イタリアでは、各地で働いてその土地の郷土料理を学びました。秋頃、イタリア中部にあるウンブリア州・オルヴィエートの店にいたときによく作っていたのが「サルシッチャ(生ソーセージ)とブドウの煮込み」。日本ではほとんど知られていない料理ですが、サルシッチャのほどよい塩気とブドウの甘味が調和してとても美味しいです。
オルヴィエートはブドウ栽培が盛んで、ワインの産地でもあり、この地の名と同じ白ワイン「オルヴィエート」ともよく合います。ウンブリアにはまた、食肉加工で有名なノルチャという街があり、ウンブリア地域のお肉屋さんはノルチネリアと呼ばれます。

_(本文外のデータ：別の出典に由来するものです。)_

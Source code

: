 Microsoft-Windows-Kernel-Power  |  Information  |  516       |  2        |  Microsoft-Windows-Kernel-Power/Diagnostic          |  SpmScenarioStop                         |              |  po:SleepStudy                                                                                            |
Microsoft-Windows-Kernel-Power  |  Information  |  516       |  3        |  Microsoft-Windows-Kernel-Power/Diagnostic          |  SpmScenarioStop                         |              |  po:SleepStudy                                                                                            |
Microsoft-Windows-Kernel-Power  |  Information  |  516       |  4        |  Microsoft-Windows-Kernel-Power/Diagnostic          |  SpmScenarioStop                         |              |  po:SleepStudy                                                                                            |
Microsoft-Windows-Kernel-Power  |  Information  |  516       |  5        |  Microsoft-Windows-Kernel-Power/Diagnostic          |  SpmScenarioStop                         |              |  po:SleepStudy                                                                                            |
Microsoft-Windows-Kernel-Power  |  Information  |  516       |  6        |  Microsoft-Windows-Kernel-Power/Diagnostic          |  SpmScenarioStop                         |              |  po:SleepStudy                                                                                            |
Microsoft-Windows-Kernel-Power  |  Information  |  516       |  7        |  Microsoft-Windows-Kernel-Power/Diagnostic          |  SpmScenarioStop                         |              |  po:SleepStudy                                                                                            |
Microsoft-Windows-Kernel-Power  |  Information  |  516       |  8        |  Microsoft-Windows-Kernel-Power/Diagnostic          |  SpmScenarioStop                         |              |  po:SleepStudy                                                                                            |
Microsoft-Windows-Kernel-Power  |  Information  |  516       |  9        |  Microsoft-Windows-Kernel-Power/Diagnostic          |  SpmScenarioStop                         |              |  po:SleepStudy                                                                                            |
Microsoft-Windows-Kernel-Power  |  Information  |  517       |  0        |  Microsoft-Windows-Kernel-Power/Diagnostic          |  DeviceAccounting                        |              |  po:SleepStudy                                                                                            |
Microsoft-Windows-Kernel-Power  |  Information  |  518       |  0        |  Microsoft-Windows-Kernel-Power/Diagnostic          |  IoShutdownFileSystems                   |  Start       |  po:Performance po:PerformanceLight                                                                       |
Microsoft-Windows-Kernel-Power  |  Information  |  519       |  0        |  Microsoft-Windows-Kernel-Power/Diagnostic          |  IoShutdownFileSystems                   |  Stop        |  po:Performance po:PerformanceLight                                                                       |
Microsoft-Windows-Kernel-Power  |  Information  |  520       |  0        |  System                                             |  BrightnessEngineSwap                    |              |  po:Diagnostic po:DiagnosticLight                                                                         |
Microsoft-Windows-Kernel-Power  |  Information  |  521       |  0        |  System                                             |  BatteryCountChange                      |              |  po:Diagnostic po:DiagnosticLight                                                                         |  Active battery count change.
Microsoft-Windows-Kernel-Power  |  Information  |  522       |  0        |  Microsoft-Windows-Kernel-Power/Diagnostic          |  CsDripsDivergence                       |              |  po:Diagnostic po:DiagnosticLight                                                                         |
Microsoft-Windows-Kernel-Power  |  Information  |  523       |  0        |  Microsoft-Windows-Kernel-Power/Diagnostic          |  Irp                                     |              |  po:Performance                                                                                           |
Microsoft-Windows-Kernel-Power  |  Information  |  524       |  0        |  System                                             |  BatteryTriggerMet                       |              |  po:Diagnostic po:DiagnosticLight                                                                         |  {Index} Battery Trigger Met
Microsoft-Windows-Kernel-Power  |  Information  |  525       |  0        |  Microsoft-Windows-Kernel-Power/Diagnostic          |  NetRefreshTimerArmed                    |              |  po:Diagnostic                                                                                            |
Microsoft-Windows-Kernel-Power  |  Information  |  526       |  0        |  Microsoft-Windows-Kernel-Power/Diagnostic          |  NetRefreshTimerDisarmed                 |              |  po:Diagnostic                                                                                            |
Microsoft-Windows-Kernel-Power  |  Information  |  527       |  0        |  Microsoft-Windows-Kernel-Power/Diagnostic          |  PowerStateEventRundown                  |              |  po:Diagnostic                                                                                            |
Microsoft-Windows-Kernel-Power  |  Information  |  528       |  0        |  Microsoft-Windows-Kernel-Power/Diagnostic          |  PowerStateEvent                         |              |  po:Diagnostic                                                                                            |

サルシッチャの作り方は、働いていた店の近くのノルチネリアに毎朝通い、職人から手ほどきを受けました。
ノルチャでは黒トリュフも特産品で、特に「黒トリュフのパスタ」は人気の料理です。麺が見えなくなるくらいふんだんにかけられたトリュフを存分に味わえるのは産地ならではの贅沢。パスタは主に粉と水だけで作った太めの「ウンブリケッリ」という麺が多く使われます。
ウンブリアは土地の大半が緑の丘陵地で、キノコや豆類など森に由来する食材で作った素朴であたたかい料理が魅力です。埼玉にもぜひ紹介していきたいと思います。